With four distinct sides to this hold, you will never get bored of this hold on your wall.
The main sides of this hold slope in the 20 to 30-degree range expose the climber to a pinch that requires you to bare down. The granite texture does offer rock-like catches here and there for you to settle onto the hold.
On the narrow top of the hold, a small 1/2" wide crimp runs perpendicular to the wall. You can grip it straight on, forcing your fingers into a stacked orientation, or you can turn your hand pinky towards the wall. Even on low-angled walls such as vertical, this part of the hold, being the easiest to grip, will feel no less than V2+. It is not a beginner's hold.
On the wide bottom of the hold is a sloper with a few bumps that you can zone in on to try and crimp. Saying you can crimp on the sloper is a stretch considering the bumps that have any purchase are subtle and require you to grip it as you would bouldering outside on real rock.

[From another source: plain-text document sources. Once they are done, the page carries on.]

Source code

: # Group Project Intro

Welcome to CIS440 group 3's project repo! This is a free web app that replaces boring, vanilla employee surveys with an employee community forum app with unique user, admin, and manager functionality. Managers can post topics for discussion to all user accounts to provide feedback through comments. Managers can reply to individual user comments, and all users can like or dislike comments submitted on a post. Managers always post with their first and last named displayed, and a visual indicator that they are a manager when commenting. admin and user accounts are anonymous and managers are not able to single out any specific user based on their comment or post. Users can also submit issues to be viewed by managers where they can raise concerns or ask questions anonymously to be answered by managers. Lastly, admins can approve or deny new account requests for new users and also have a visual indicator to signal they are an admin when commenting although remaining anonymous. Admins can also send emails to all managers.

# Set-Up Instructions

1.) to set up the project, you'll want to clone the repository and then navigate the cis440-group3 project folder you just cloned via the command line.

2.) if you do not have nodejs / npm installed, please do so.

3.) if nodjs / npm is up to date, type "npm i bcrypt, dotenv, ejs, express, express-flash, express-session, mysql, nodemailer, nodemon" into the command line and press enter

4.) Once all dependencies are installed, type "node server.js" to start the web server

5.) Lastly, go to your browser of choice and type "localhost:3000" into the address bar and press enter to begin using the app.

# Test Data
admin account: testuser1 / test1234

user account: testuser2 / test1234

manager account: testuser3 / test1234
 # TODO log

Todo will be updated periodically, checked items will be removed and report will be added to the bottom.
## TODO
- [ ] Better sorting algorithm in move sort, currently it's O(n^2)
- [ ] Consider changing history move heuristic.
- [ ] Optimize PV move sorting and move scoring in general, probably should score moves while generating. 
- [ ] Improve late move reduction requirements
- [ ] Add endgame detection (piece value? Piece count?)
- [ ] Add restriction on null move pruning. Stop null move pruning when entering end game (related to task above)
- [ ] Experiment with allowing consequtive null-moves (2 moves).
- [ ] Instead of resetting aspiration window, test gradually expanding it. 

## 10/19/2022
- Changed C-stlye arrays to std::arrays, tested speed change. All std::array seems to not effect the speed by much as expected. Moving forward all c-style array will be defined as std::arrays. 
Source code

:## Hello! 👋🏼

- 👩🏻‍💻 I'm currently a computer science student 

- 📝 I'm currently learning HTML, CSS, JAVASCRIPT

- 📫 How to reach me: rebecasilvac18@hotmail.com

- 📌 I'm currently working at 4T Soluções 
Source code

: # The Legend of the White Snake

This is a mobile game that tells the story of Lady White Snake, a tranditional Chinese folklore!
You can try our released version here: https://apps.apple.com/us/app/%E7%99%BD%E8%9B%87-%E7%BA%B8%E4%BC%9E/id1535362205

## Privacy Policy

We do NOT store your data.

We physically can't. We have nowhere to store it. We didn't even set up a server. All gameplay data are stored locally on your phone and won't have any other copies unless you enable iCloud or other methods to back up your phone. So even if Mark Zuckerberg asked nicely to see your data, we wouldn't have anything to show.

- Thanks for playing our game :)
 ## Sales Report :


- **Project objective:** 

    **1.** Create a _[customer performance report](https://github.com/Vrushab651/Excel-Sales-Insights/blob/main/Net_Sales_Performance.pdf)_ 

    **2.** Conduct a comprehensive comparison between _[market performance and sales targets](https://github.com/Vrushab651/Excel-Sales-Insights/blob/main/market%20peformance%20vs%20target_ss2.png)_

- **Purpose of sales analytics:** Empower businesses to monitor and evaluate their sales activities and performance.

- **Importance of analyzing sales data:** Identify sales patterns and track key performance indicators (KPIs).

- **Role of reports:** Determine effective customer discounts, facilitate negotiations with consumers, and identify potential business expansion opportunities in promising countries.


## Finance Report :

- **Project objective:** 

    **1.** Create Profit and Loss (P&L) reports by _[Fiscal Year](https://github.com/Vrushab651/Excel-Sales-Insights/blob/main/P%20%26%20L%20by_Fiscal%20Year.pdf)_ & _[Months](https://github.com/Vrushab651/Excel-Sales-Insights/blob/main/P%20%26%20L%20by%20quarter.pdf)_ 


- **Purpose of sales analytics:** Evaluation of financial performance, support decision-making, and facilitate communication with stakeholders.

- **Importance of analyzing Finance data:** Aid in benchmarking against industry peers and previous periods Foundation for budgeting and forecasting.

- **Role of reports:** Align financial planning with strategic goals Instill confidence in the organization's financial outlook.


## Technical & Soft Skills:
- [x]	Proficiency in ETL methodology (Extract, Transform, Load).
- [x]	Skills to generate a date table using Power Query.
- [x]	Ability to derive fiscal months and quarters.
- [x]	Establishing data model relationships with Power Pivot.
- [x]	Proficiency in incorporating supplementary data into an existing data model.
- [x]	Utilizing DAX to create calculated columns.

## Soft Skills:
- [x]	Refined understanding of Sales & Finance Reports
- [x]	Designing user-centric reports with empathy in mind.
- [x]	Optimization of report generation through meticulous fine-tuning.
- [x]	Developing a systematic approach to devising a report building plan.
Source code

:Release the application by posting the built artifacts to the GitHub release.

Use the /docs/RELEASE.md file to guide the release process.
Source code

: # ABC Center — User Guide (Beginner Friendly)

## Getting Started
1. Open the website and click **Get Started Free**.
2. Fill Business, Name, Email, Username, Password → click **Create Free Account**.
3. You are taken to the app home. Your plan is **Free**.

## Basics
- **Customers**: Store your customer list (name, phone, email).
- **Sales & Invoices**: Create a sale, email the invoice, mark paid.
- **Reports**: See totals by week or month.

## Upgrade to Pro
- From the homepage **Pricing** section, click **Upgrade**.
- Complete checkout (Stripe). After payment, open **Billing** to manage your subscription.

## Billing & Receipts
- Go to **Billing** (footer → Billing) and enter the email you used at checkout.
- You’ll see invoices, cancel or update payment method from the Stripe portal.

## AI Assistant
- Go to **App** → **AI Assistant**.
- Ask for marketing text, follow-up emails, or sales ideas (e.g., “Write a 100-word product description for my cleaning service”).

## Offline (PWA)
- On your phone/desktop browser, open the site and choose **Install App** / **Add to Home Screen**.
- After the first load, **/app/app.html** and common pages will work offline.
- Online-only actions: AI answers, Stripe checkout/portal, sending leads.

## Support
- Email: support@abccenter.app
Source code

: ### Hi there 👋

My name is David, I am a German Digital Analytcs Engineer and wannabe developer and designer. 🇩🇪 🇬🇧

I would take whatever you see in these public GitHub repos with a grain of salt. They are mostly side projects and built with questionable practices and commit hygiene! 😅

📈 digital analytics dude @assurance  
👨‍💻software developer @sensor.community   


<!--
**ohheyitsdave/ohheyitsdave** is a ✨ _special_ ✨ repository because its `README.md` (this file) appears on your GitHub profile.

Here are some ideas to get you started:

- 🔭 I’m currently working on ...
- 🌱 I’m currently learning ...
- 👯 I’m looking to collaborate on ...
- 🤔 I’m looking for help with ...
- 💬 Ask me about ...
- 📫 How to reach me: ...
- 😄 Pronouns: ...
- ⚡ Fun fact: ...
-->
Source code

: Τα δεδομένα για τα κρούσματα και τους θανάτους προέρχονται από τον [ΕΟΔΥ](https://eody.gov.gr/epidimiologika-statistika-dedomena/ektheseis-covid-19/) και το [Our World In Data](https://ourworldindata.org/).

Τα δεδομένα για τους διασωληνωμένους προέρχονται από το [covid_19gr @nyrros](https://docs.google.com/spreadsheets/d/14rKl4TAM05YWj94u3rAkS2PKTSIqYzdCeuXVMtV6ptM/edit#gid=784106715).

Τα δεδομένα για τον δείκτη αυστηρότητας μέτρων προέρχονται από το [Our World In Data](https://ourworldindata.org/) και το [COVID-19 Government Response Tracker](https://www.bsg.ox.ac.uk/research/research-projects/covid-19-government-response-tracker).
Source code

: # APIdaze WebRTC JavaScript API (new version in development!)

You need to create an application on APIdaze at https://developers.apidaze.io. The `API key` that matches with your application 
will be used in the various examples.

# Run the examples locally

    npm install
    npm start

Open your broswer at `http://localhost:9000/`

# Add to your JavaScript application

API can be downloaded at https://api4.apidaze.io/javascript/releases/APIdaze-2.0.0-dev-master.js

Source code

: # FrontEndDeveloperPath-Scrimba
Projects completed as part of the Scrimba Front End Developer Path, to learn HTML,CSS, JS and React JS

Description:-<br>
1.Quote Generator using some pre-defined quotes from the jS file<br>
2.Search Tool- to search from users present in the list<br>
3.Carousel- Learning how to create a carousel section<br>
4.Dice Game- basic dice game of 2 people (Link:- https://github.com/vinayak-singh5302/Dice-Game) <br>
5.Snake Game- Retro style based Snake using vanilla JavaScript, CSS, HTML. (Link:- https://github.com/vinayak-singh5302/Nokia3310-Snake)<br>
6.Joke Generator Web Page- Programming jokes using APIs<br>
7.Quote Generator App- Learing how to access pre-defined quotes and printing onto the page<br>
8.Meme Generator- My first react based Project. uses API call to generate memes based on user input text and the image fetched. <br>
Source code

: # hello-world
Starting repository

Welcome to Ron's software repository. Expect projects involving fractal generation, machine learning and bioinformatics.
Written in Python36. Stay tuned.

Another way to set this hold is as a ledge. Each side has a 10-degree slope difference, distinguishing one side from the other. Though this hold looks like a pinch, consider setting with this hold as a ledge on wall angles up to 25 degrees overhanging feeling V5. On vertical, expect a V2/3 ledge that slopes.
On a 45-degree wall, this is the in-your-face hard pinch coming at V8 in the easiest of setting orientations.